START GIVEN DATA

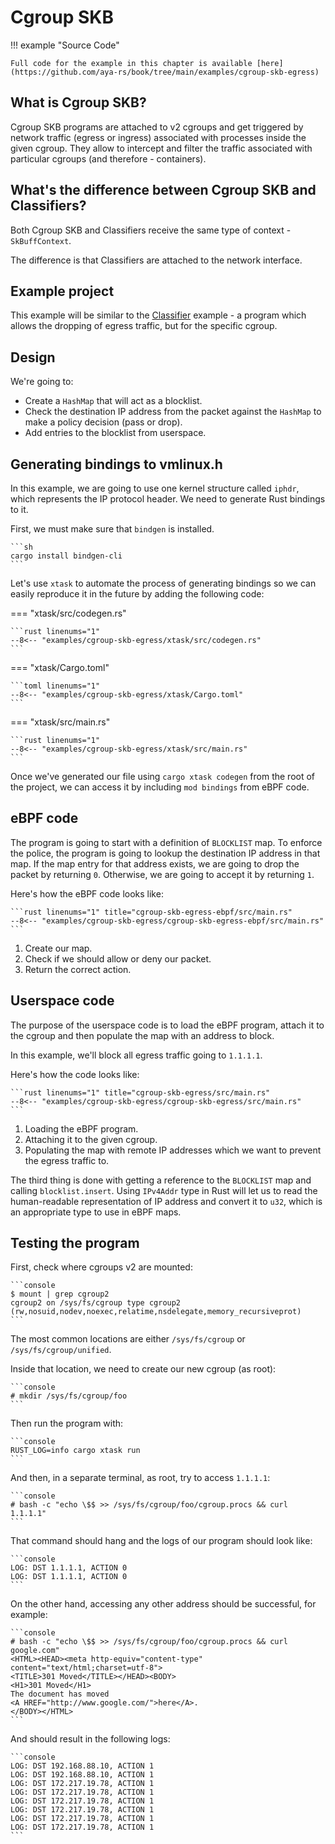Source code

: # Cgroup SKB

!!! example "Source Code"

    Full code for the example in this chapter is available [here](https://github.com/aya-rs/book/tree/main/examples/cgroup-skb-egress)

## What is Cgroup SKB?

Cgroup SKB programs are attached to v2 cgroups and get triggered by network
traffic (egress or ingress) associated with processes inside the given cgroup.
They allow to intercept and filter the traffic associated with particular
cgroups (and therefore - containers).

## What's the difference between Cgroup SKB and Classifiers?

Both Cgroup SKB and Classifiers receive the same type of context -
`SkBuffContext`.

The difference is that Classifiers are attached to the network interface.

## Example project

This example will be similar to the [Classifier](classifiers.md) example - a
program which allows the dropping of egress traffic, but for the specific
cgroup.

## Design

We're going to:

- Create a `HashMap` that will act as a blocklist.
- Check the destination IP address from the packet against the `HashMap` to
  make a policy decision (pass or drop).
- Add entries to the blocklist from userspace.

## Generating bindings to vmlinux.h

In this example, we are going to use one kernel structure called `iphdr`, which
represents the IP protocol header. We need to generate Rust bindings to it.

First, we must make sure that `bindgen` is installed.

    ```sh
    cargo install bindgen-cli
    ```

Let's use `xtask` to automate the process of generating bindings so we can
easily reproduce it in the future by adding the following code:

=== "xtask/src/codegen.rs"

    ```rust linenums="1"
    --8<-- "examples/cgroup-skb-egress/xtask/src/codegen.rs"
    ```

=== "xtask/Cargo.toml"

    ```toml linenums="1"
    --8<-- "examples/cgroup-skb-egress/xtask/Cargo.toml"
    ```

=== "xtask/src/main.rs"

    ```rust linenums="1"
    --8<-- "examples/cgroup-skb-egress/xtask/src/main.rs"
    ```

Once we've generated our file using `cargo xtask codegen` from the root of the
project, we can access it by including `mod bindings` from eBPF code.

## eBPF code

The program is going to start with a definition of `BLOCKLIST` map. To enforce
the police, the program is going to lookup the destination IP address in that
map. If the map entry for that address exists, we are going to drop the packet
by returning `0`. Otherwise, we are going to accept it by returning `1`.

Here's how the eBPF code looks like:

    ```rust linenums="1" title="cgroup-skb-egress-ebpf/src/main.rs"
    --8<-- "examples/cgroup-skb-egress/cgroup-skb-egress-ebpf/src/main.rs"
    ```

1. Create our map.
1. Check if we should allow or deny our packet.
1. Return the correct action.

## Userspace code

The purpose of the userspace code is to load the eBPF program, attach it to the
cgroup and then populate the map with an address to block.

In this example, we'll block all egress traffic going to `1.1.1.1`.

Here's how the code looks like:

    ```rust linenums="1" title="cgroup-skb-egress/src/main.rs"
    --8<-- "examples/cgroup-skb-egress/cgroup-skb-egress/src/main.rs"
    ```

1. Loading the eBPF program.
1. Attaching it to the given cgroup.
1. Populating the map with remote IP addresses which we want to prevent the
   egress traffic to.

The third thing is done with getting a reference to the `BLOCKLIST` map and
calling `blocklist.insert`. Using `IPv4Addr` type in Rust will let us to read
the human-readable representation of IP address and convert it to `u32`, which
is an appropriate type to use in eBPF maps.

## Testing the program

First, check where cgroups v2 are mounted:

    ```console
    $ mount | grep cgroup2
    cgroup2 on /sys/fs/cgroup type cgroup2 (rw,nosuid,nodev,noexec,relatime,nsdelegate,memory_recursiveprot)
    ```

The most common locations are either `/sys/fs/cgroup` or `/sys/fs/cgroup/unified`.

Inside that location, we need to create our new cgroup (as root):

    ```console
    # mkdir /sys/fs/cgroup/foo
    ```

Then run the program with:

    ```console
    RUST_LOG=info cargo xtask run
    ```

And then, in a separate terminal, as root, try to access `1.1.1.1`:

    ```console
    # bash -c "echo \$$ >> /sys/fs/cgroup/foo/cgroup.procs && curl 1.1.1.1"
    ```

That command should hang and the logs of our program should look like:

    ```console
    LOG: DST 1.1.1.1, ACTION 0
    LOG: DST 1.1.1.1, ACTION 0
    ```

On the other hand, accessing any other address should be successful, for
example:

    ```console
    # bash -c "echo \$$ >> /sys/fs/cgroup/foo/cgroup.procs && curl google.com"
    <HTML><HEAD><meta http-equiv="content-type" content="text/html;charset=utf-8">
    <TITLE>301 Moved</TITLE></HEAD><BODY>
    <H1>301 Moved</H1>
    The document has moved
    <A HREF="http://www.google.com/">here</A>.
    </BODY></HTML>
    ```

And should result in the following logs:

    ```console
    LOG: DST 192.168.88.10, ACTION 1
    LOG: DST 192.168.88.10, ACTION 1
    LOG: DST 172.217.19.78, ACTION 1
    LOG: DST 172.217.19.78, ACTION 1
    LOG: DST 172.217.19.78, ACTION 1
    LOG: DST 172.217.19.78, ACTION 1
    LOG: DST 172.217.19.78, ACTION 1
    LOG: DST 172.217.19.78, ACTION 1
    ```
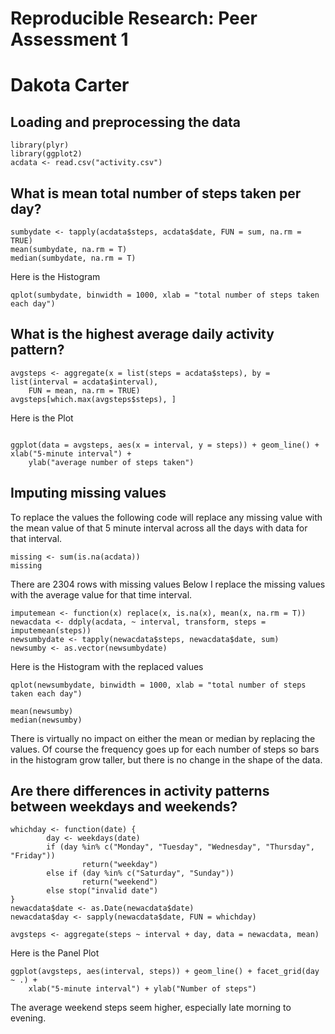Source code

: # Reproducible Research: Peer Assessment 1
# Dakota Carter


## Loading and preprocessing the data
```{r}
library(plyr)
library(ggplot2)
acdata <- read.csv("activity.csv")
```


## What is mean total number of steps taken per day?
```{r}
sumbydate <- tapply(acdata$steps, acdata$date, FUN = sum, na.rm = TRUE)
mean(sumbydate, na.rm = T)
median(sumbydate, na.rm = T)

```

Here is the Histogram

```{r fig.width=7, fig.height=7, fig.path='figures'}
qplot(sumbydate, binwidth = 1000, xlab = "total number of steps taken each day")
```


## What is the highest average daily activity pattern?
```{r}
avgsteps <- aggregate(x = list(steps = acdata$steps), by = list(interval = acdata$interval), 
    FUN = mean, na.rm = TRUE)
avgsteps[which.max(avgsteps$steps), ]
```

Here is the Plot
```{r fig.width=7, fig.height=7, fig.path='figures'}

ggplot(data = avgsteps, aes(x = interval, y = steps)) + geom_line() + xlab("5-minute interval") + 
    ylab("average number of steps taken")
```



## Imputing missing values
To replace the values the following code will replace any missing value with the mean value of that 5
minute interval across all the days with data for that interval. 
```{r}
missing <- sum(is.na(acdata))
missing
```
There are 2304 rows with missing values
Below I replace the missing values with the average value for that time interval.

```{r}
imputemean <- function(x) replace(x, is.na(x), mean(x, na.rm = T))
newacdata <- ddply(acdata, ~ interval, transform, steps = imputemean(steps))
newsumbydate <- tapply(newacdata$steps, newacdata$date, sum)
newsumby <- as.vector(newsumbydate)
```

Here is the Histogram with the replaced values
```{r fig.width=7, fig.height=7, fig.path='figures'}
qplot(newsumbydate, binwidth = 1000, xlab = "total number of steps taken each day")
```

```{r}
mean(newsumby)
median(newsumby)
```

There is virtually no impact on either the mean or median by replacing the values. Of course
the frequency goes up for each number of steps so bars in the histogram grow taller, but there
is no change in the shape of the data. 


## Are there differences in activity patterns between weekdays and weekends?

```{r}
whichday <- function(date) {
        day <- weekdays(date)
        if (day %in% c("Monday", "Tuesday", "Wednesday", "Thursday", "Friday"))
                return("weekday") 
        else if (day %in% c("Saturday", "Sunday"))
                return("weekend")
        else stop("invalid date")
}
newacdata$date <- as.Date(newacdata$date)
newacdata$day <- sapply(newacdata$date, FUN = whichday)

avgsteps <- aggregate(steps ~ interval + day, data = newacdata, mean)
```

Here is the Panel Plot
```{r fig.height=7, fig.width=7, fig.path='figures'}
ggplot(avgsteps, aes(interval, steps)) + geom_line() + facet_grid(day ~ .) + 
    xlab("5-minute interval") + ylab("Number of steps")
```

The average weekend steps seem higher, especially late morning to evening. 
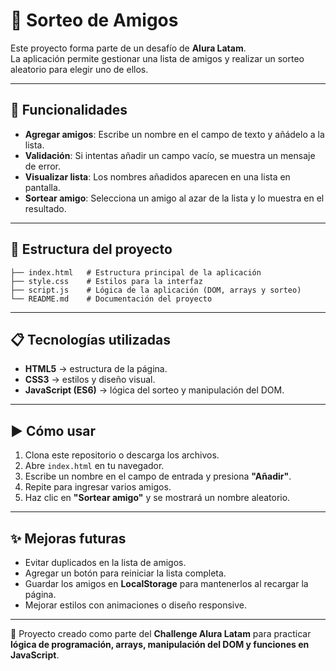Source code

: # 🎉 Sorteo de Amigos

Este proyecto forma parte de un desafío de **Alura Latam**.  
La aplicación permite gestionar una lista de amigos y realizar un sorteo aleatorio para elegir uno de ellos.

---

## 🚀 Funcionalidades

- **Agregar amigos**: Escribe un nombre en el campo de texto y añádelo a la lista.  
- **Validación**: Si intentas añadir un campo vacío, se muestra un mensaje de error.  
- **Visualizar lista**: Los nombres añadidos aparecen en una lista en pantalla.  
- **Sortear amigo**: Selecciona un amigo al azar de la lista y lo muestra en el resultado.  

---
## 📂 Estructura del proyecto

```
├── index.html   # Estructura principal de la aplicación
├── style.css    # Estilos para la interfaz
├── script.js    # Lógica de la aplicación (DOM, arrays y sorteo)
└── README.md    # Documentación del proyecto
```

---

## 📋 Tecnologías utilizadas

- **HTML5** → estructura de la página.  
- **CSS3** → estilos y diseño visual.  
- **JavaScript (ES6)** → lógica del sorteo y manipulación del DOM.  

---

## ▶️ Cómo usar

1. Clona este repositorio o descarga los archivos.  
2. Abre `index.html` en tu navegador.  
3. Escribe un nombre en el campo de entrada y presiona **"Añadir"**.  
4. Repite para ingresar varios amigos.  
5. Haz clic en **"Sortear amigo"** y se mostrará un nombre aleatorio.  

---

## ✨ Mejoras futuras

- Evitar duplicados en la lista de amigos.  
- Agregar un botón para reiniciar la lista completa.  
- Guardar los amigos en **LocalStorage** para mantenerlos al recargar la página.  
- Mejorar estilos con animaciones o diseño responsive.  

---

📌 Proyecto creado como parte del **Challenge Alura Latam** para practicar **lógica de programación, arrays, manipulación del DOM y funciones en JavaScript**.
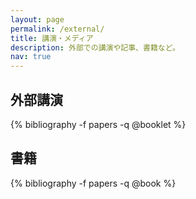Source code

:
 ```yaml
---
layout: page
permalink: /external/
title: 講演・メディア
description: 外部での講演や記事、書籍など。
nav: true
---
```


<div class="publications">

  <h2 class="year">外部講演</h2>
  {% bibliography -f papers -q @booklet %}

  <h2 class="year">書籍</h2>
  {% bibliography -f papers -q @book %}  

</div>


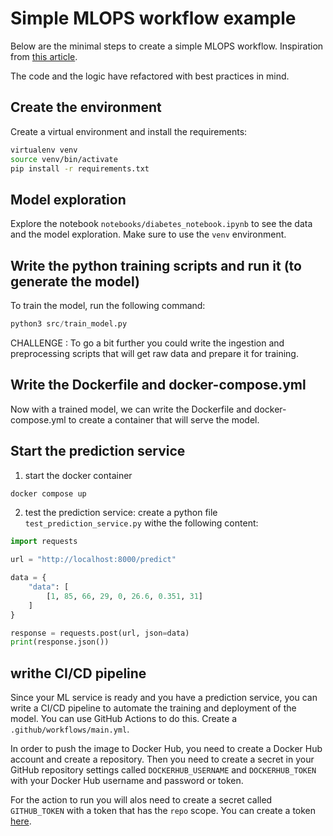 # Simple MLOPS workflow example

Below are the minimal steps to create a simple MLOPS workflow. Inspiration from [this article](https://towardsdatascience.com/simple-model-retraining-automation-via-github-actions-b0f61d5c869c).

The code and the logic have refactored with best practices in mind.

## Create the environment

Create a virtual environment and install the requirements:
```sh
virtualenv venv
source venv/bin/activate
pip install -r requirements.txt
```

## Model exploration

Explore the notebook `notebooks/diabetes_notebook.ipynb` to see the data and the model exploration. Make sure to use the `venv` environment.

## Write the python training scripts and run it (to generate the model)

To train the model, run the following command:
```py
python3 src/train_model.py
```

CHALLENGE : To go a bit further you could write the ingestion and preprocessing scripts that will get raw data and prepare it for training.

## Write the Dockerfile and docker-compose.yml

Now with a trained model, we can write the Dockerfile and docker-compose.yml to create a container that will serve the model.

## Start the prediction service

1. start the docker container
```sh
docker compose up
```

2. test the prediction service: create a python file `test_prediction_service.py` withe the following content:
```python
import requests

url = "http://localhost:8000/predict"

data = {
    "data": [
        [1, 85, 66, 29, 0, 26.6, 0.351, 31]
    ]
}

response = requests.post(url, json=data)
print(response.json())
```

## writhe CI/CD pipeline
Since your ML service is ready and you have a prediction service, you can write a CI/CD pipeline to automate the training and deployment of the model. You can use GitHub Actions to do this. Create a `.github/workflows/main.yml`.

In order to push the image to Docker Hub, you need to create a Docker Hub account and create a repository. Then you need to create a secret in your GitHub repository settings called `DOCKERHUB_USERNAME` and `DOCKERHUB_TOKEN` with your Docker Hub username and password or token.

For the action to run you will alos need to create a secret called `GITHUB_TOKEN` with a token that has the `repo` scope. You can create a token [here](https://github.com/settings/tokens).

END GIVEN DATA

PROBLEM DESCRIPTION ->
Output the lines of the data exactly, starting at the first and ending with the line that has "## What's the". Pictures are not part of it.

WRITTEN RESPONSE ->
Source code

: # Cgroup SKB

!!! example "Source Code"

    Full code for the example in this chapter is available [here](https://github.com/aya-rs/book/tree/main/examples/cgroup-skb-egress)

## What is Cgroup SKB?

Cgroup SKB programs are attached to v2 cgroups and get triggered by network
traffic (egress or ingress) associated with processes inside the given cgroup.
They allow to intercept and filter the traffic associated with particular
cgroups (and therefore - containers).

## What's the difference between Cgroup SKB and Classifiers?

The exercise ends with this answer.